I am quite confused by something I'm seeing in an Oracle 10 database.
I have the following query.
select
t2.duplicate_num
from table1 t1, table2 t2,
(
select joincriteria_0 from intable1 it1, intable2 it2
where it2.identifier in (4496486,5911382)
and it1.joincriteria_0 = it2.joincriteria_0
and it1.filter_0 = 1
) tt
where t1.joincriteria_0 = tt.joincriteria_0
and t2.joincriteria_1 = t1.joincriteria_1
and t2.filter_0 = 3
and t2.filter_1 = 1
and t2.filter_2 not in (48020)
It doesn't really seem like anything special to me, here are the baseline performance numbers from autotrace:
CR_GETS: 318
CPU: 3
ROWS: 33173
Now if I add the 'DISTINCT' keyword to the query (e.g. 'select distinct t2.duplicate_num...') this happens
CR_GETS: 152921
CPU: 205
ROWS: 305
The query plan has not changed, but the logical IO grows by a factor of 500. I was expecting CPU only to go up and logical IO to be largely unchanged.
The net result is a query that runs 10-100x slower with the distinct keyword.
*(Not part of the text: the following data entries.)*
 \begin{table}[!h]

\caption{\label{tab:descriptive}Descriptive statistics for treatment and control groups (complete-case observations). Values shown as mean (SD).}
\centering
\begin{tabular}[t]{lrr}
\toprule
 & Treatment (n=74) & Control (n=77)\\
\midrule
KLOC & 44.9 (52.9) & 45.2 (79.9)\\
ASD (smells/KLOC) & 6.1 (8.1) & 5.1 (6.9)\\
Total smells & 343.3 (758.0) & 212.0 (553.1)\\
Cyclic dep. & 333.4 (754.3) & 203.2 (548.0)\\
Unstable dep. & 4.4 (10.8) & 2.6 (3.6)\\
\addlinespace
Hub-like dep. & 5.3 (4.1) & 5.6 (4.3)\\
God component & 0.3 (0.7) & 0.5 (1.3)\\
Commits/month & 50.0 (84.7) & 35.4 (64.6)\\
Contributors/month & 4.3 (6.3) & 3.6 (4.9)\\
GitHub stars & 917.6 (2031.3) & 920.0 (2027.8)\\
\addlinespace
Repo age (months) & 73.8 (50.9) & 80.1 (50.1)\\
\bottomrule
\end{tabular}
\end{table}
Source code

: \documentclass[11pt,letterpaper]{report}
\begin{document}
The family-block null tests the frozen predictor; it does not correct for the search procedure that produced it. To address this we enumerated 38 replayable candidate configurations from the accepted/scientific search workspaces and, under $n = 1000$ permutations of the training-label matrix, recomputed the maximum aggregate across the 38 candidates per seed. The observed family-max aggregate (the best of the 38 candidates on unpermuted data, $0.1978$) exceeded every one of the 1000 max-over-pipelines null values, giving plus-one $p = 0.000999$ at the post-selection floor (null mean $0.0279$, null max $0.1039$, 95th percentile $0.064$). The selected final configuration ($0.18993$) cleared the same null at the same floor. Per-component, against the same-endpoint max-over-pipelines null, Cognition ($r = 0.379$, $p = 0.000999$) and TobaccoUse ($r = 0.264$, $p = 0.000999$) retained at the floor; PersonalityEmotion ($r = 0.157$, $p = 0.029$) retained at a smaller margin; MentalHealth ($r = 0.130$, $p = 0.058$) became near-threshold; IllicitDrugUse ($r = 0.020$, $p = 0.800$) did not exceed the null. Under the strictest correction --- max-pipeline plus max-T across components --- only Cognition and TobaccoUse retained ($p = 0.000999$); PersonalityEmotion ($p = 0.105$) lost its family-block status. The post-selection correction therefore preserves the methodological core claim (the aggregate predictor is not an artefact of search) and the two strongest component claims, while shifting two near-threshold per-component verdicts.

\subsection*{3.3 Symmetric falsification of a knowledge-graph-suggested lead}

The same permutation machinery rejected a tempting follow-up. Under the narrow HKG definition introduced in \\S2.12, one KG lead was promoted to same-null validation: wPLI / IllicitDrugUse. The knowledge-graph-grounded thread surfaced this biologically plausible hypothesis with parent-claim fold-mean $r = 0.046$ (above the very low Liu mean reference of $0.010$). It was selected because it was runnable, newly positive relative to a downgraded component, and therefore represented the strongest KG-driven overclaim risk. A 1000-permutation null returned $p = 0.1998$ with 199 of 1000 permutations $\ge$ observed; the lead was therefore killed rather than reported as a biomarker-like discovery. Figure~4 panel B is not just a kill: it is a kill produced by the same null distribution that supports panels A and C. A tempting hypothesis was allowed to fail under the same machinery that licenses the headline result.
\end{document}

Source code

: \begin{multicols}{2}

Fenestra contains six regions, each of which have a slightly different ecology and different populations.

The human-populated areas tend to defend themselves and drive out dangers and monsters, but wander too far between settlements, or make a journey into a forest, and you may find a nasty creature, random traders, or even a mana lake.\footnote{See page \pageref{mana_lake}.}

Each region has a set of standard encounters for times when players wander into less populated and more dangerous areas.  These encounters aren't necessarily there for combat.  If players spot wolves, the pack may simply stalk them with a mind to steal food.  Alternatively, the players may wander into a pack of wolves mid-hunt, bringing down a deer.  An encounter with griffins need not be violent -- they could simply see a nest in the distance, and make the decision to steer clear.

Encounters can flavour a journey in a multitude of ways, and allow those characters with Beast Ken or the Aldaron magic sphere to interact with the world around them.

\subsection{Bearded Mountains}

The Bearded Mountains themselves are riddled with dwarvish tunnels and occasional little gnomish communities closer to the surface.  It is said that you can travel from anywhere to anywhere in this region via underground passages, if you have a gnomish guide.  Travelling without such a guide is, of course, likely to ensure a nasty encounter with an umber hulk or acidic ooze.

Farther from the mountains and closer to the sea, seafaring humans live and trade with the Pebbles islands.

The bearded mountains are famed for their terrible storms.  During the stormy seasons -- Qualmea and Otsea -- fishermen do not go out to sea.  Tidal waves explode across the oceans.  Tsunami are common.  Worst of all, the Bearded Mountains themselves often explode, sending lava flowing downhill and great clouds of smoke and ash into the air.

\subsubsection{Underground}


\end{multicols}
I can put code into the applciation which would make the result set distinct in a fraction of the time. How does this make any sense? particularly without the query plan changing?
This indicates a lack of index somewhere. It also means, your original query without the distinct clause wasn't optimized. With "distinct" also it could not be optimized, so the query plan remained the same. An unoptimized query varies widely in performance due to the full table scans.